Kimya sanayindeki yenilikler ve gelişmeler sonucunda günlük yaşamımızda birçok çeşitli kimyasal maddeler kullanılmaktadır. Bilim adamları on milyondan fazla doğal ya da yapay kimyasalların olduğunu belirlemiştirler. Bunların yaklaşık yüz bini ticari amaçlı üretilmektedir. Ayrıca her yıl 200, 300’e yakın kimyasal maddelerin piyasaya sürüldüğü raporlanmıştır. Bunların içinde merdiven altı üretilenler hariç!

Kimyasal maddelerin üretiminin, tüketiminin giderek artması kaygılara neden olmaktadır. Çünkü pek çok kimyasal maddeler doğrudan ya da kullanıldıktan sonra veya dolaylı nedenlerden dolayı doğaya, çevreye, toprağa, suya ve de yediğimiz besinlere karışmaktadır.
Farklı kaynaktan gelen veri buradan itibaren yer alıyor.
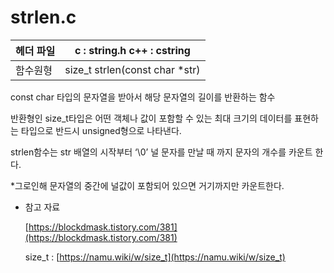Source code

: # strlen.c

| 헤더 파일 | c : string.h c++ : cstring |
| --- | --- |
| 함수원형 | size_t strlen(const char *str) |


const char 타입의 문자열을 받아서 해당 문자열의 길이를 반환하는 함수

반환형인 size_t타입은 어떤 객체나 값이 포함할 수 있는 최대 크기의 데이터를 표현하는 타입으로 반드시 unsigned형으로 나타낸다.

strlen함수는 str 배열의 시작부터 ‘\0’ 널 문자를 만날 때 까지 문자의 개수를 카운트 한다.

*그로인해 문자열의 중간에 널값이 포함되어 있으면 거기까지만 카운트한다.

- 참고 자료
    
    [https://blockdmask.tistory.com/381](https://blockdmask.tistory.com/381)
    
    size_t : [https://namu.wiki/w/size_t](https://namu.wiki/w/size_t)
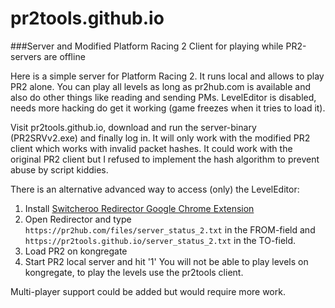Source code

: # pr2tools.github.io
###Server and Modified Platform Racing 2 Client for playing while PR2-servers are offline

Here is a simple server for Platform Racing 2. It runs local and allows to play PR2 alone. 
You can play all levels as long as pr2hub.com is available and also do other things like reading and sending PMs.
LevelEditor is disabled, needs more hacking do get it working (game freezes when it tries to load it).

Visit pr2tools.github.io, download and run the server-binary (PR2SRVv2.exe) and finally log in.
It will only work with the modified PR2 client which works with invalid packet hashes. It could work with the original PR2 client but I refused to implement the hash algorithm to prevent abuse by script kiddies. 

There is an alternative advanced way to access (only) the LevelEditor:
1. Install [Switcheroo Redirector Google Chrome Extension](https://chrome.google.com/webstore/detail/switcheroo-redirector/cnmciclhnghalnpfhhleggldniplelbg/)
2. Open Redirector and type `https://pr2hub.com/files/server_status_2.txt` in the FROM-field and `https://pr2tools.github.io/server_status_2.txt` in the TO-field.
3. Load PR2 on kongregate
4. Start PR2 local server and hit '1'
You will not be able to play levels on kongregate, to play the levels use the pr2tools client.

Multi-player support could be added but would require more work.
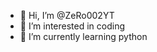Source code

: - 👋 Hi, I’m @ZeRo002YT
- 👀 I’m interested in coding 
- 🌱 I’m currently learning python
<!---
ZeRo002YT/ZeRo002YT is a ✨ special ✨ repository because its `README.md` (this file) appears on your GitHub profile.
You can click the Preview link to take a look at your changes.
--->
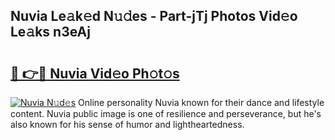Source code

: ## Nuvia Le𝚊k𝚎d N𝚞𝚍es - Part-jTj Photos Vid𝚎o Le𝚊ks n3eAj

# <h2><a href="http://fbf0ccj.evod.top/?m=Nuvia">🔗 👉🔴 Nuvia Vid𝚎o Ph𝚘t𝚘s</a></h2>

[![Nuvia N𝚞d𝚎s](https://i.imgur.com/8V9OHl7.gif)](http://fbf0ccj.evod.top/?m=Nuvia)
Online personality Nuvia known for their dance and lifestyle content. Nuvia public image is one of resilience and perseverance, but he's also known for his sense of humor and lightheartedness. 
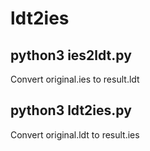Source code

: # ldt2ies

## python3 ies2ldt.py

Convert original.ies to result.ldt

## python3 ldt2ies.py

Convert original.ldt to result.ies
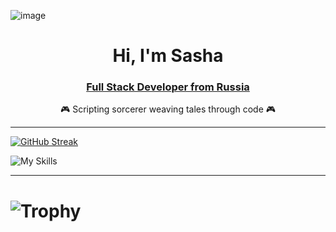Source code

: 


![image](https://github.com/user-attachments/assets/414aedfb-e605-4d6e-9a84-1c5f0636ef4a)


<div id="header" align="center">
  <h1>Hi, I'm Sasha</h1>
  <h3>
    <a href="https://github.com/SephirothAgent/SephirothAgent/blob/main/portfolio.md">Full Stack Developer from Russia</a>
  </h3>
  <p>🎮 Scripting sorcerer weaving tales through code 🎮</p>
</div>

---

[![GitHub Streak](https://github-readme-streak-stats.herokuapp.com?user=SephirothAgent&theme=highcontrast&hide_border=true&card_width=1000)](https://git.io/streak-stats)

![My Skills](https://skillicons.dev/icons?i=unreal,unity,gamemakerstudio,godot,java,py,js,dotnet,stackoverflow,git,bash,ae,ps,xd,ai)

---

<div id="header" align=.5>
  <h1><img src="https://github-profile-trophy.vercel.app/?username=SephirothAgent&title=Commits,Followers&theme=juicyfresh" alt="Trophy" /></h1>
</div>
Kimyasal maddelerin karışıklığı ve üretilme hızı bunların çevreye etkilerinin sistemli bir şekilde incelenmesi güçleşmektedir. Sektör olarak bizler bu kimyasallarla iç içe olduğumuz için tehlikeli etkileri olan ve yaygın olarak kullandığımız kimyasal maddelerin neler olduğunu çok iyi bilmeliyiz. Bu nedenledir ki kimyasal maddelerin bir kısmının zararları hemen anlaşılamayabilir.

Yapmamız gereken tek şey şu: herkes bildiği işi belgeli işi yapmalı!

Türkiye’de yasalara göre kimyasal maddelerin üretimi ve sınıflandırılması 26.12.2008’de yürürlüğe giren kimyasalların sınıflandırılması etiketlendirilmesi, biriktirilmesi, güvenlik bilgilerinin hazırlanmasıyla ilgili kurallar madde madde yer almaktadır. Hal böyleyken maalesef bu kimyasal maddelerle ile ilgili yeterli denetimlerin olmadığı görülmektedir. Sorulduğunda da yeterli elemanımız yok diyorlar. İşte bu zaaftan bu yasal boşluktan yararlanılarak halk sağlığına, doğaya, çevreye zarar vermelerine neden olunuyor.

İstisnalar hariç bizim sektörümüzde de yasal olmayan, merdiven altı üretim yapanlar az değil! Nedenleri sorulduğunda hammadde dışarıdan geliyor, döviz bazlı olduğu içinde kurumsal firmalardan alamıyoruz. Maliyeti düşürmek için iki üç hammadde karışımı ile kendi ilacımızı üretiyoruz. Hem de süper oluyor, diyenleri görmek duymak…

Ne kadar sorumsuzluk değil mi?

Ürettiğini kendi kullanmakla da kalmıyor bir de ticarete dönüştürüyor.

Bunların cezasının çok ağır olduğunun bilinmesi gerekiyor! Ben bunu söylerken resmi yerlerden, ilgili Bakanlık temsilcileriyle yaptığım istişarelerimiz sonucunda, kaynak göstererek yazıyorum.

Örneğin kimyasal ve özellikle de deterjan, şampuan grubu! Ruhsatlandırılması Ticaret Bakanlığı Uhdesinde Denetimi ise Çevre ve Şehircilik Bakanlığı, Sağlık Bakanlığı, Halk Sağlığı Genel Müdürlüğü’ndedir. Cezai müeyyidelerinin çok ağır olduğunu bilinmesinde fayda var!

Sektör olarak en çok kullandığımız kimyasal Klor!

Dünya Sağlık Örgütü (DSÖ) son çevre sağlığı raporunda, PH değeri standart olan bir litre klor, toprağa döküldüğünde o toprak kırk yıl sonra kendisini yenileyebiliyormuş.

O zaman kullanmış olduğumuz kimyasal materyalleri çok iyi tanımamız; nerede, ne kadar, hangi ürünlerde kullanacağımızı iyi bilmemiz gerekiyor. Kendi sağlığımız kadar, doğayı; çevremizi, yediğimizi, içtiğimizi düşünerek Rabbimizin bizlere lütfettiği doğamızı koruyalım!

Unutmayalım bu doğa bu çevre bu dünya bizim!

Dipnot olarak belirteyim: Bakanlık onaylı, ruhsatlandırılmış, ihracat yapan çok paydaşlarımız var. Pirince giderken, evdeki bulgurdan olmayalım!